Immunohistochemical staining of muscle sections
Muscle sections were fixed with 4% paraformaldehyde in phosphate-buffered saline (PBS) (pH 7.4) for 10 min and then permeabilized with 0.1% Triton X-100 for 10 min. Sections were blocked with 5% normal sheep serum (NSS), 5% normal goat serum (NGS), and 0.35% Carrageenan lambda (Cλ) in PBS for 1 h at RT and incubated with anti-MyoD (SC-304, 1:50) primary antibody overnight at 4 °C. Sections were then incubated with secondary antibody (Alexa Fluor 568 goat anti-rabbit 1:300) for 1 h at RT. Sections were counterstained with 4,6-diamidino-2-phenylindole (DAPI) (1:1000) for 5 min in PBS and mounted using Prolong Gold Anti-Fade (Thermo Fisher Scientific, USA). Stained samples were analyzed and MyoD-positive nuclei were counted, with the number of MyoD-positive nuclei expressed as a percentage of total DAPI-positive nuclei. Images from 20 random microscopic fields for each treatment were analyzed per mouse using the Leica CTR 6500 microscope equipped with the Leica DFC 420 camera and Image Pro Plus software (Media Cybernetics).

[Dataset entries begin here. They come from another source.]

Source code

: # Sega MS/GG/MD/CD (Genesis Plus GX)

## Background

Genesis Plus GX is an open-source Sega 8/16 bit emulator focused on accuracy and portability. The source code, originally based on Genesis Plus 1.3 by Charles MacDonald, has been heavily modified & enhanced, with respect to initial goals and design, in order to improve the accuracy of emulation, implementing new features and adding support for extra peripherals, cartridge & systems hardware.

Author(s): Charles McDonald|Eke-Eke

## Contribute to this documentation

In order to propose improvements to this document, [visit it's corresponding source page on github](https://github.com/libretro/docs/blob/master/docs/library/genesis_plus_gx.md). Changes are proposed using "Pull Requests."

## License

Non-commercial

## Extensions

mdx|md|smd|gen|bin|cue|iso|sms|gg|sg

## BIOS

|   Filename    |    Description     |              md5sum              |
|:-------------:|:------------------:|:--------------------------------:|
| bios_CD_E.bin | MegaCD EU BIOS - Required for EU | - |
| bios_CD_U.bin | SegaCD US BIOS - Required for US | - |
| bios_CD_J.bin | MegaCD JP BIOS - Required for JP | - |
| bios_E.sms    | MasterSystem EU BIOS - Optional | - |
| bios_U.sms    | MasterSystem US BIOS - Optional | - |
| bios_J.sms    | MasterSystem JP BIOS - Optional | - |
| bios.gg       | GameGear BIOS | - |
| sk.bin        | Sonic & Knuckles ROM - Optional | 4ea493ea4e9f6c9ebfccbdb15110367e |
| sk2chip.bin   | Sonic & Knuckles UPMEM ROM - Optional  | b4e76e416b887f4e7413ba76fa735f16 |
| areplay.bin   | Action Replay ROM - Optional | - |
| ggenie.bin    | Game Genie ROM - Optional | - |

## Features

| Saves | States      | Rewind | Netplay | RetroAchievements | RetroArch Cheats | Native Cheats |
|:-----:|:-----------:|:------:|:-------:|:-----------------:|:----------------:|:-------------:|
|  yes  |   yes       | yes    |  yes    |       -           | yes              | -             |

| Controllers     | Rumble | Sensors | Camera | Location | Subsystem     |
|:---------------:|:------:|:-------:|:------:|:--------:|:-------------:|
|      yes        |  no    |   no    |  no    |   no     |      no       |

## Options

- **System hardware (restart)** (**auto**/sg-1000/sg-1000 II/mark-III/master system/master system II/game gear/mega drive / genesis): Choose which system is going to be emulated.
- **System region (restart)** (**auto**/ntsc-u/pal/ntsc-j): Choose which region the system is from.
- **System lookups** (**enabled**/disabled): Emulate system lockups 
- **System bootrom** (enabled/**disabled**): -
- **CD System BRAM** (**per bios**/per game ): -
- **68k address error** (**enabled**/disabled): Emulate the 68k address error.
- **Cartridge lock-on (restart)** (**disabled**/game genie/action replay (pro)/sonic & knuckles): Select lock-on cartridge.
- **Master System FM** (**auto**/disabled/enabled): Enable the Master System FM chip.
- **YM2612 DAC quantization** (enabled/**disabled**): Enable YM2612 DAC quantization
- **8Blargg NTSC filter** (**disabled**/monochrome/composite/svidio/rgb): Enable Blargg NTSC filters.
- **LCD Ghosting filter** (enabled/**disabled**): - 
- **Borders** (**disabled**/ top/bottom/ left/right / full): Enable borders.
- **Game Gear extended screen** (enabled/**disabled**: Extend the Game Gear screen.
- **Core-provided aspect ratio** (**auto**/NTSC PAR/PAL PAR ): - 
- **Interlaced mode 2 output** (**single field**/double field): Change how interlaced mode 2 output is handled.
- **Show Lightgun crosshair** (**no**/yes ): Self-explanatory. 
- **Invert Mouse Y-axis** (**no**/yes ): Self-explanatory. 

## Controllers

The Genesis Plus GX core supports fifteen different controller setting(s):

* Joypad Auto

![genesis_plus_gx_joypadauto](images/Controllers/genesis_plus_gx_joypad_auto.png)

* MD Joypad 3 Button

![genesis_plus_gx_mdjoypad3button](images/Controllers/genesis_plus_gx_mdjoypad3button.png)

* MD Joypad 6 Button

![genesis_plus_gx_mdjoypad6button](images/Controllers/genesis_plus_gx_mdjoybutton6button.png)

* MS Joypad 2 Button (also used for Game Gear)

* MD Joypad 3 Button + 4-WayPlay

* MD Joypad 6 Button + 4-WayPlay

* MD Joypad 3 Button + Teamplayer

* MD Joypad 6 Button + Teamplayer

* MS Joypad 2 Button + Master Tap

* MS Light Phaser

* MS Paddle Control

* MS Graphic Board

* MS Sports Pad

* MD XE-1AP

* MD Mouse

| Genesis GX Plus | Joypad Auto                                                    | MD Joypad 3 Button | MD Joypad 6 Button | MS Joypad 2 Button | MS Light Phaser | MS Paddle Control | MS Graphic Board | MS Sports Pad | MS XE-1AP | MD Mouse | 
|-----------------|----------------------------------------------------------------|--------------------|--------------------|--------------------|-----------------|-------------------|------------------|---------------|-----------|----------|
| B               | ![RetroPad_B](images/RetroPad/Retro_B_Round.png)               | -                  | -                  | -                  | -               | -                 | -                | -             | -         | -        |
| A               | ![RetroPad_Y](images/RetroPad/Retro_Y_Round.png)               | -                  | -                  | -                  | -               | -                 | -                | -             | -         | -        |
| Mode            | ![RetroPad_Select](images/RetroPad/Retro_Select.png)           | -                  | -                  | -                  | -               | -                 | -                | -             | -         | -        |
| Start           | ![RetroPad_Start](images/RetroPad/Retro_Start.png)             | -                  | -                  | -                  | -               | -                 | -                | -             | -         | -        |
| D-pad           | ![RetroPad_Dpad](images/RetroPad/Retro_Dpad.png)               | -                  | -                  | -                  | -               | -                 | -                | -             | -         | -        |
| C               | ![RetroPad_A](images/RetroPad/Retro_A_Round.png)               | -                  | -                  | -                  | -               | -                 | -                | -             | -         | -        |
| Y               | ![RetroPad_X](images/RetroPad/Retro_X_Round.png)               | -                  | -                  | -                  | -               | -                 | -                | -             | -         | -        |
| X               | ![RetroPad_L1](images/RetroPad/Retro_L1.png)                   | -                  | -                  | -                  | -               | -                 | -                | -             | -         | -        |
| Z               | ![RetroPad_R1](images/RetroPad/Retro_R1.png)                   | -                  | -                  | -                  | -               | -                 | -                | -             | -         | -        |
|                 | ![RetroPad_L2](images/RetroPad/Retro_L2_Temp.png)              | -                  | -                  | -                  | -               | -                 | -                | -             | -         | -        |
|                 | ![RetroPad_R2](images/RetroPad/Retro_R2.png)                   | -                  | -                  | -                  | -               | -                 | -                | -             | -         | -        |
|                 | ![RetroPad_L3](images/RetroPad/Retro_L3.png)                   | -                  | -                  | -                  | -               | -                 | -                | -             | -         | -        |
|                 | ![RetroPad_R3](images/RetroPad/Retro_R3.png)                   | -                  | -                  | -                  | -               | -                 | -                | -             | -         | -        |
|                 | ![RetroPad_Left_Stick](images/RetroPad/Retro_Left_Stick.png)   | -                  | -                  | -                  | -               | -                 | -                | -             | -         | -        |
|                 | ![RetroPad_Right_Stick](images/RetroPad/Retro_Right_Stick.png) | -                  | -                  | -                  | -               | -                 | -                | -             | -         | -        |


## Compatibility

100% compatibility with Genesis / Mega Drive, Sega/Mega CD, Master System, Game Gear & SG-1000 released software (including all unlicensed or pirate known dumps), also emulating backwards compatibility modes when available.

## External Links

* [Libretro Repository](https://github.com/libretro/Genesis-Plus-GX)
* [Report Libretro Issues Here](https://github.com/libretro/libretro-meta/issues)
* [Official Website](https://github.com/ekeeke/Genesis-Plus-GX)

American Type Culture Collection (ATCC) murine C2C12 myoblasts (Yaffe and Saxel, 1977)40 were maintained in proliferation medium, consisting of Dulbecco’s modified Eagle’s medium (DMEM) (Invitrogen, Carlsbad, CA, USA), 10% fetal bovine serum (HyClone, Thermo Scientific, USA), and 1% penicillin/streptomycin (P/S) (Gibco, Invitrogen). 36C15Q primary human myoblasts were a gift from Drs. Vincent Mouly and Gillian Butler-Browne from the Institut de Myologie and were maintained in proliferation medium, consisting of DMEM, 20% fetal bovine serum, 10% horse serum (HS), 1% chick embryo extract (CEE), and 1% P/S.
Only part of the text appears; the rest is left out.